Predicting the Outcome of the Final Sixteen Teams in College Basketball Using Time Series Analysis and Markov Chains
Open Access
- Author:
- Miller, Christopher
- Area of Honors:
- Statistics
- Degree:
- Bachelor of Science
- Document Type:
- Thesis
- Thesis Supervisors:
- Andrew John Wiesner, Thesis Supervisor
David Hunter, Thesis Honors Advisor - Keywords:
- Statistics
College Basketball
Time-Series - Abstract:
- The culminating tournament for collegiate level basketball brings together a field of sixty-four teams to crown a champion in a spectacle called March Madness. There are many different approaches to ranking and predicting the outcome of the games within the tournament. In this paper, a new approach is taken using a time-series analysis approach to capture the effect of trends throughout the season. The underlying time-series model will be based on a team’s efficiency rating, or put otherwise, a team’s ability to score and defend well against other teams, adjusting for relative strength. Two types of time-series models are considered: a dynamic auto-regressive integrated moving average (ARIMA) model that is fit uniquely to every team, and a dynamic exponential smoothing (ETS) model that is also fit uniquely to every team. These models are used on nine different college basketball seasons from 2011 to 2019 using a probability Markov chain approach to determine winning probabilities for predicting only the first two rounds of the March Madness tournament. Over the nine-year period, either the ARIMA or ETS method predicted the same or more correct games over the first two rounds when compared to a baseline method which predicts the favorite seed for every matchup.
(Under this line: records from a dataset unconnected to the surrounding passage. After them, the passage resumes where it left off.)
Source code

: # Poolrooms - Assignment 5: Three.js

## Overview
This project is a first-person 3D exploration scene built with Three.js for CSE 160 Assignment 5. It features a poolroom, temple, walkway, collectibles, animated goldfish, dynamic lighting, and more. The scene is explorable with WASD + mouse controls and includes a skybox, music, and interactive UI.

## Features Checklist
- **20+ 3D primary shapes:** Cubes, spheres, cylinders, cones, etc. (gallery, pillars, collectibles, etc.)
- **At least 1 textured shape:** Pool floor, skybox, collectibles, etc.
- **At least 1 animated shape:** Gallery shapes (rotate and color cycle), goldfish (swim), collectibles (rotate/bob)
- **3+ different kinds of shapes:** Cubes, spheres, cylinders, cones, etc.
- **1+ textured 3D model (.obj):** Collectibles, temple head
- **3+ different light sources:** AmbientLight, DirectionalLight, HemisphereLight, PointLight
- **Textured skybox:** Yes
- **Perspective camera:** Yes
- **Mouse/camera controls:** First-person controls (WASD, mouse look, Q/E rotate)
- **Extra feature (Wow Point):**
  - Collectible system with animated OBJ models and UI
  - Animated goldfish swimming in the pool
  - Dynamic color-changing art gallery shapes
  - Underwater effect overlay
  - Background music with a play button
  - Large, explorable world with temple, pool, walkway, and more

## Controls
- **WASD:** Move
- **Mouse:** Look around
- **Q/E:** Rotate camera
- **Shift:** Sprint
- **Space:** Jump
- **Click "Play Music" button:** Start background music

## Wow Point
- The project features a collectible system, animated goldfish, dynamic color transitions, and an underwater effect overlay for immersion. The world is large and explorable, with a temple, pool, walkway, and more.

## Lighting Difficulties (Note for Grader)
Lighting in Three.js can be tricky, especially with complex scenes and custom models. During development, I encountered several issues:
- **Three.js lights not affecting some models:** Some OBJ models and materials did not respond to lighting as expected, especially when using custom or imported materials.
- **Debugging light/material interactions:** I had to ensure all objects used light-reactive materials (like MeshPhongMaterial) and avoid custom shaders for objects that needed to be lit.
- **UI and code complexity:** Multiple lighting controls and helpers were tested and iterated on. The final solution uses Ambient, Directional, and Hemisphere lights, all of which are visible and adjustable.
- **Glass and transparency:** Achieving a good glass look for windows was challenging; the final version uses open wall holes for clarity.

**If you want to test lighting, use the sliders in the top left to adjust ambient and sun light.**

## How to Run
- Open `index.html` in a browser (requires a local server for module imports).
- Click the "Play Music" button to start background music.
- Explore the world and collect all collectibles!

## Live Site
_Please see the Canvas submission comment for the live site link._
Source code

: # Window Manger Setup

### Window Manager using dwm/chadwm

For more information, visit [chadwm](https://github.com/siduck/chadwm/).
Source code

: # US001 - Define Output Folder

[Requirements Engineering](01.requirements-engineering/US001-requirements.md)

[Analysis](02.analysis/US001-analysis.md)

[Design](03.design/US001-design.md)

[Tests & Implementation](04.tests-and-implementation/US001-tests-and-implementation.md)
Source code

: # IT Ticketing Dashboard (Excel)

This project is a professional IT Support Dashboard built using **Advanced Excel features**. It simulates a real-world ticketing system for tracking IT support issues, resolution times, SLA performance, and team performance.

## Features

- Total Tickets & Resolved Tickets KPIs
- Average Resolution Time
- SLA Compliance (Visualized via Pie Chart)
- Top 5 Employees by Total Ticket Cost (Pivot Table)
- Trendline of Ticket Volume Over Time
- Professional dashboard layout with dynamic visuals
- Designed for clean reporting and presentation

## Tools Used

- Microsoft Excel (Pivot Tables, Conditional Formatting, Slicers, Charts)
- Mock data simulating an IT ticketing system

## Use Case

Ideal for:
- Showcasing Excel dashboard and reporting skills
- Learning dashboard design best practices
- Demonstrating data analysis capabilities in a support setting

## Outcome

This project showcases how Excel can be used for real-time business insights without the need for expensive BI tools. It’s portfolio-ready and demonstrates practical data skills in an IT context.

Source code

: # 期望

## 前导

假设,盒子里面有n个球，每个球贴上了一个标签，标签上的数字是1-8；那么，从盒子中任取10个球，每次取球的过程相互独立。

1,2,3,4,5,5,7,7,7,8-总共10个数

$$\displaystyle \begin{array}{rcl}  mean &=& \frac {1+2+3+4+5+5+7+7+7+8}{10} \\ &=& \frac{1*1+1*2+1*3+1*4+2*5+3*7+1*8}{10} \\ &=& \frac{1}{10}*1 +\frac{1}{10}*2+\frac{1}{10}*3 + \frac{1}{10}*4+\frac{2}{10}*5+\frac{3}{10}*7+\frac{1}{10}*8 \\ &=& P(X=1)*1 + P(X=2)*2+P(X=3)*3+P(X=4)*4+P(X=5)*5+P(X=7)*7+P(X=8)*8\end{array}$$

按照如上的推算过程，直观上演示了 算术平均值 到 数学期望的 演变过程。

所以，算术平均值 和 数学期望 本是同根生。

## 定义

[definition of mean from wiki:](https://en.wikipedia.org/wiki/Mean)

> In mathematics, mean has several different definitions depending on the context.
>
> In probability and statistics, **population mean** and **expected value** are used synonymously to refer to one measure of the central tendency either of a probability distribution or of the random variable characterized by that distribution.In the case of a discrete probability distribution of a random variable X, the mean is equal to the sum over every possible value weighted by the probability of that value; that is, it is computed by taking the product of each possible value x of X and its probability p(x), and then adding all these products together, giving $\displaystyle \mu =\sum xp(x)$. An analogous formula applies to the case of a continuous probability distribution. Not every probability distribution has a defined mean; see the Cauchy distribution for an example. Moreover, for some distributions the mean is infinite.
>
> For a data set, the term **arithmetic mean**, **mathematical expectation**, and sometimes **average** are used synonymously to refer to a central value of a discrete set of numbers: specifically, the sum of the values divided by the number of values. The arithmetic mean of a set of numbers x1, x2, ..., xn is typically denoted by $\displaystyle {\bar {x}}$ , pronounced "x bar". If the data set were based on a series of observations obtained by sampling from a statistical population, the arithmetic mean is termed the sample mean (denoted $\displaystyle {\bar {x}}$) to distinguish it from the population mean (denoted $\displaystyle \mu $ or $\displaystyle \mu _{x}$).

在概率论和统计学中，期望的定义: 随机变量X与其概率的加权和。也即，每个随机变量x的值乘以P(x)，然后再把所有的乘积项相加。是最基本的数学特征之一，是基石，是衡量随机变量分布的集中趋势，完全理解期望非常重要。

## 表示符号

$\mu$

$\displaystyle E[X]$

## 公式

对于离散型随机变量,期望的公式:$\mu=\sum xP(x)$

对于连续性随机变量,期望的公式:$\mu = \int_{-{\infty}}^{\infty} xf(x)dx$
The analysis also looks at the effectiveness of predicting upsets. The ARIMA method predicted upsets correctly 37.2% of the time while the ETS method registers at 44.2%. It is recommended that this type of modeling for March Madness predictions would be best used to quantify trending teams. The ETS model slightly outperforms the ARIMA model and both models are most effective when trying to determine closely seeded matchups.